--- EXTRACTED INFORMATION ---
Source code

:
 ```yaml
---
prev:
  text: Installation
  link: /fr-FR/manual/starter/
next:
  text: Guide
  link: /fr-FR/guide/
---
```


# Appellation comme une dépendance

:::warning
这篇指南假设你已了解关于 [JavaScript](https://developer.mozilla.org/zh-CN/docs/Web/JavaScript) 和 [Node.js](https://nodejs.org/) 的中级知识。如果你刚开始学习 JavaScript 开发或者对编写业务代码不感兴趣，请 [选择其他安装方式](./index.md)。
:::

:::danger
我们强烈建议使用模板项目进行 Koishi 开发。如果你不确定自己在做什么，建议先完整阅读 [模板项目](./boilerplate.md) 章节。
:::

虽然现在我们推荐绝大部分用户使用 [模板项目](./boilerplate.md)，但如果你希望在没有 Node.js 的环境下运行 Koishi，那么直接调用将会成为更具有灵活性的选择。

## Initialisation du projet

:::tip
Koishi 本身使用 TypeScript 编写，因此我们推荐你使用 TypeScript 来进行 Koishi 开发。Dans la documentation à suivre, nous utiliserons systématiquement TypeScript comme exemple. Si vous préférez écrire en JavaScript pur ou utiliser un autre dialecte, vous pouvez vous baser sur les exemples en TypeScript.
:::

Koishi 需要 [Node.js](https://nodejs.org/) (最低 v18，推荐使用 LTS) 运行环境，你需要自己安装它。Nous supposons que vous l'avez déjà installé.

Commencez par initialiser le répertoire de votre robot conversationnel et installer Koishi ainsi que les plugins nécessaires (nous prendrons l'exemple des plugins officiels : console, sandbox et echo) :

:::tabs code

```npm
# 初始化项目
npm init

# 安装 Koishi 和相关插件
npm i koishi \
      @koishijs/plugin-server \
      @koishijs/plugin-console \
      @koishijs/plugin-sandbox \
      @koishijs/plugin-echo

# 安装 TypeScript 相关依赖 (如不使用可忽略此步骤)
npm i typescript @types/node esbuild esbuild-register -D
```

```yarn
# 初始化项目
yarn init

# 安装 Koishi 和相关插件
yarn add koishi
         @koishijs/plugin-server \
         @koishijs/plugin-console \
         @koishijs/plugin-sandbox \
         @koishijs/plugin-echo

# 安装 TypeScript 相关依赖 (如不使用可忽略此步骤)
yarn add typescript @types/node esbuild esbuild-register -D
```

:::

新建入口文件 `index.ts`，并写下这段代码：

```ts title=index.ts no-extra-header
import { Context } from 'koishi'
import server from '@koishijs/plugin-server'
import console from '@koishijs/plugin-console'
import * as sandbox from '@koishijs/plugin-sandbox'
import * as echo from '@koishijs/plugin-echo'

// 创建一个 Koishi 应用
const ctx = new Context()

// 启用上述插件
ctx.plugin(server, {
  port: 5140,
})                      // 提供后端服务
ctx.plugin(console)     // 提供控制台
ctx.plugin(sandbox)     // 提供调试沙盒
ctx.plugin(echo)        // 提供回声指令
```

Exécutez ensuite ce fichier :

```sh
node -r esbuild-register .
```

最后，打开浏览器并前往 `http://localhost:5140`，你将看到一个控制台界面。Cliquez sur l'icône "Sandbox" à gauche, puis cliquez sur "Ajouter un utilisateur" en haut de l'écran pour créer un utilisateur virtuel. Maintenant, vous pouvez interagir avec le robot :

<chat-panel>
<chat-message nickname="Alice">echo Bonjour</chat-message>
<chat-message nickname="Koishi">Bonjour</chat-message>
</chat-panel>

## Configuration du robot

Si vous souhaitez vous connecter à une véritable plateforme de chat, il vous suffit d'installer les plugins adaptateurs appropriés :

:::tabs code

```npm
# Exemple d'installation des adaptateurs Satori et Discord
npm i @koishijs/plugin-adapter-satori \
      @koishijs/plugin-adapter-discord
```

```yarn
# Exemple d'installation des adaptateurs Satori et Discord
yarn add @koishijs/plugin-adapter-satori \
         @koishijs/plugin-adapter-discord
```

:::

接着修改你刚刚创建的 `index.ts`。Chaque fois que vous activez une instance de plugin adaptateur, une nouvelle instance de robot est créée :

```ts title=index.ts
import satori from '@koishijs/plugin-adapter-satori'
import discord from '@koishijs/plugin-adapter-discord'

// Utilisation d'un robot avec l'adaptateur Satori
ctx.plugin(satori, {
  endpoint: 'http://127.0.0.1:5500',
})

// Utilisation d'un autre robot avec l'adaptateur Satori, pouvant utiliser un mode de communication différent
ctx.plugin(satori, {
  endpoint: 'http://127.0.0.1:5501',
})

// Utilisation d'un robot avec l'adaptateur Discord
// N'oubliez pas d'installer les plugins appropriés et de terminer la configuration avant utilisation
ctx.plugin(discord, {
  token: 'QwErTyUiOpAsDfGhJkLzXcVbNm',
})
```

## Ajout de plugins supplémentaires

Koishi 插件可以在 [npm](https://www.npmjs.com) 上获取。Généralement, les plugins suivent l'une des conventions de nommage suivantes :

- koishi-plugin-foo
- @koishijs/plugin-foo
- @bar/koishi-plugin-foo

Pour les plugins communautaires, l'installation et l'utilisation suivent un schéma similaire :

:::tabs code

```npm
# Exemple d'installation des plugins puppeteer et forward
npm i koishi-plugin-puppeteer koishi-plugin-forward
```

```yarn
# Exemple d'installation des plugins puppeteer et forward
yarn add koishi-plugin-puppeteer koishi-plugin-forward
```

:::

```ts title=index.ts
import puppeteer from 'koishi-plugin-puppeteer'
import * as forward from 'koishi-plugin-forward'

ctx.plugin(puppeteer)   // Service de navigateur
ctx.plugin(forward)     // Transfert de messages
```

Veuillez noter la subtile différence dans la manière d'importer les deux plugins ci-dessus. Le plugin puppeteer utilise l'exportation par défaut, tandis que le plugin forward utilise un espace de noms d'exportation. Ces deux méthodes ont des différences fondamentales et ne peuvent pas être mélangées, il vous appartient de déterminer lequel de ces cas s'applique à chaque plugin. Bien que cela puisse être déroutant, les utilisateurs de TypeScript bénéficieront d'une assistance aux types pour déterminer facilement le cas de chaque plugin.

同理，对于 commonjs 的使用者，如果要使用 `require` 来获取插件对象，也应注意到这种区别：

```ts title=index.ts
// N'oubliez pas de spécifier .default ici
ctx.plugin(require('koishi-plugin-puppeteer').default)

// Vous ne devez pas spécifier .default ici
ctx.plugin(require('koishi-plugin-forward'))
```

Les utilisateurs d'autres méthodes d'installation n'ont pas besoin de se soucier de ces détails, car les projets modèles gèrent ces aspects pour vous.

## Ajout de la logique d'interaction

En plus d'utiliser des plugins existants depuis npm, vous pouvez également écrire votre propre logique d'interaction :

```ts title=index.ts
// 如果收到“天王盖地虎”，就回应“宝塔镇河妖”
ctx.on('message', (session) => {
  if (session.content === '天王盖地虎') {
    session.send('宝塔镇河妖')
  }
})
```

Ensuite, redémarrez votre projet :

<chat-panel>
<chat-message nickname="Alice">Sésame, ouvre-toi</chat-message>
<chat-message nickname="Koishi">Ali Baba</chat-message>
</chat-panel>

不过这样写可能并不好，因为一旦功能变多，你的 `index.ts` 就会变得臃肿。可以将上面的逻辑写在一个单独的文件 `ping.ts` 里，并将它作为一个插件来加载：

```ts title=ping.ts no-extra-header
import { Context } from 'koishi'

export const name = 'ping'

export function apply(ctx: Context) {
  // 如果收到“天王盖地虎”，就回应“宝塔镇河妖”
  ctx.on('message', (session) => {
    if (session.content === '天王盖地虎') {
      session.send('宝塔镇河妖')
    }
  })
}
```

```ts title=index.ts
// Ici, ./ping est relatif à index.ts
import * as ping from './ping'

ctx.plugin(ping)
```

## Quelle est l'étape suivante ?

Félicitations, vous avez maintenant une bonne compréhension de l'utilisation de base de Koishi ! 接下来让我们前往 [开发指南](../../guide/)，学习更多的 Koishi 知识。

--- INSTRUCTIONS FOR THE TASK ---
Which of the lines in the data hold the string "https"? Report each of them by copying it.

--- RESPONSE AREA ---
这篇指南假设你已了解关于 [JavaScript](https://developer.mozilla.org/zh-CN/docs/Web/JavaScript) 和 [Node.js](https://nodejs.org/) 的中级知识。如果你刚开始学习 JavaScript 开发或者对编写业务代码不感兴趣，请 [选择其他安装方式](./index.md)。
Koishi 需要 [Node.js](https://nodejs.org/) (最低 v18，推荐使用 LTS) 运行环境，你需要自己安装它。Nous supposons que vous l'avez déjà installé.
Koishi 插件可以在 [npm](https://www.npmjs.com) 上获取。Généralement, les plugins suivent l'une des conventions de nommage suivantes :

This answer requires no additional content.